Print the entries exactly as they appear, and omit any images.
SUPPLIED INFORMATION START
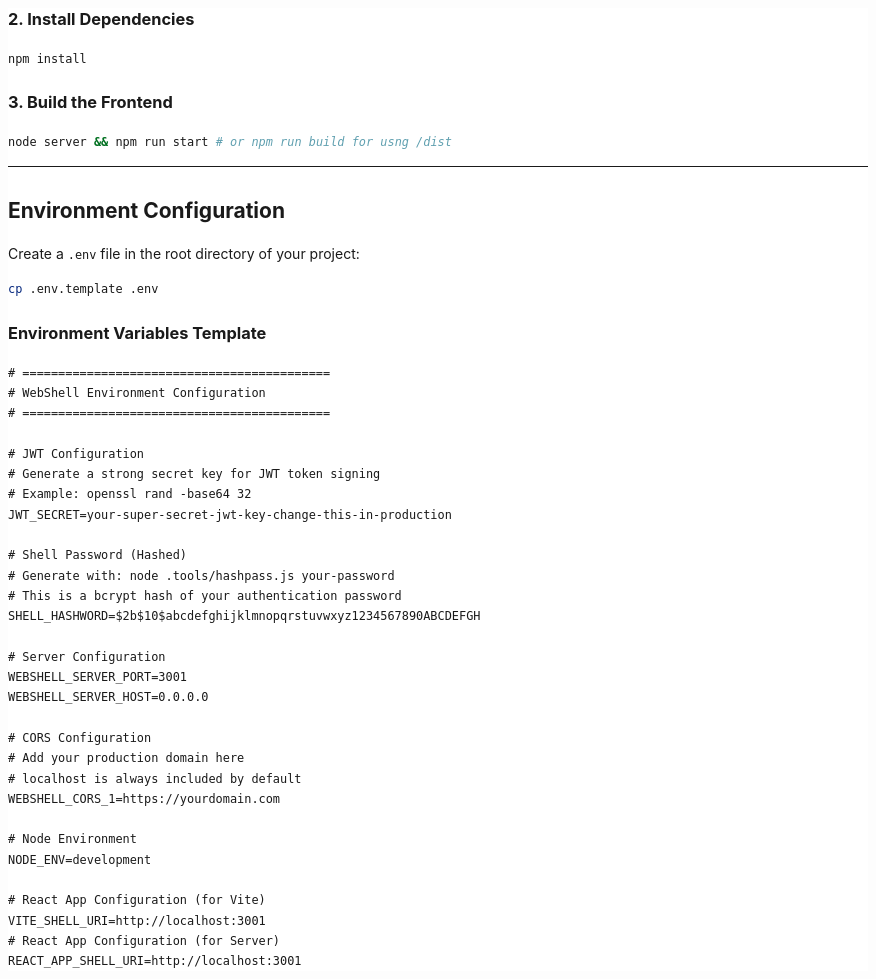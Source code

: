 ### 2. Install Dependencies

```bash
npm install
```

### 3. Build the Frontend

```bash
node server && npm run start # or npm run build for usng /dist
```

---

## Environment Configuration

Create a `.env` file in the root directory of your project:

```bash
cp .env.template .env
```

### Environment Variables Template

```env
# ===========================================
# WebShell Environment Configuration
# ===========================================

# JWT Configuration
# Generate a strong secret key for JWT token signing
# Example: openssl rand -base64 32
JWT_SECRET=your-super-secret-jwt-key-change-this-in-production

# Shell Password (Hashed)
# Generate with: node .tools/hashpass.js your-password
# This is a bcrypt hash of your authentication password
SHELL_HASHWORD=$2b$10$abcdefghijklmnopqrstuvwxyz1234567890ABCDEFGH

# Server Configuration
WEBSHELL_SERVER_PORT=3001
WEBSHELL_SERVER_HOST=0.0.0.0

# CORS Configuration
# Add your production domain here
# localhost is always included by default
WEBSHELL_CORS_1=https://yourdomain.com

# Node Environment
NODE_ENV=development

# React App Configuration (for Vite)
VITE_SHELL_URI=http://localhost:3001
# React App Configuration (for Server)
REACT_APP_SHELL_URI=http://localhost:3001
```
SUPPLIED INFORMATION END
▶ **RESPONSE AREA**:
Source code

: ### 2. Install Dependencies

```bash
npm install
```

### 3. Build the Frontend

```bash
node server && npm run start # or npm run build for usng /dist
```

---

## Environment Configuration

Create a `.env` file in the root directory of your project:

```bash
cp .env.template .env
```

### Environment Variables Template

```env
# ===========================================
# WebShell Environment Configuration
# ===========================================

# JWT Configuration
# Generate a strong secret key for JWT token signing
# Example: openssl rand -base64 32
JWT_SECRET=your-super-secret-jwt-key-change-this-in-production

# Shell Password (Hashed)
# Generate with: node .tools/hashpass.js your-password
# This is a bcrypt hash of your authentication password
SHELL_HASHWORD=$2b$10$abcdefghijklmnopqrstuvwxyz1234567890ABCDEFGH

# Server Configuration
WEBSHELL_SERVER_PORT=3001
WEBSHELL_SERVER_HOST=0.0.0.0

# CORS Configuration
# Add your production domain here
# localhost is always included by default
WEBSHELL_CORS_1=https://yourdomain.com

# Node Environment
NODE_ENV=development

# React App Configuration (for Vite)
VITE_SHELL_URI=http://localhost:3001
# React App Configuration (for Server)
REACT_APP_SHELL_URI=http://localhost:3001
```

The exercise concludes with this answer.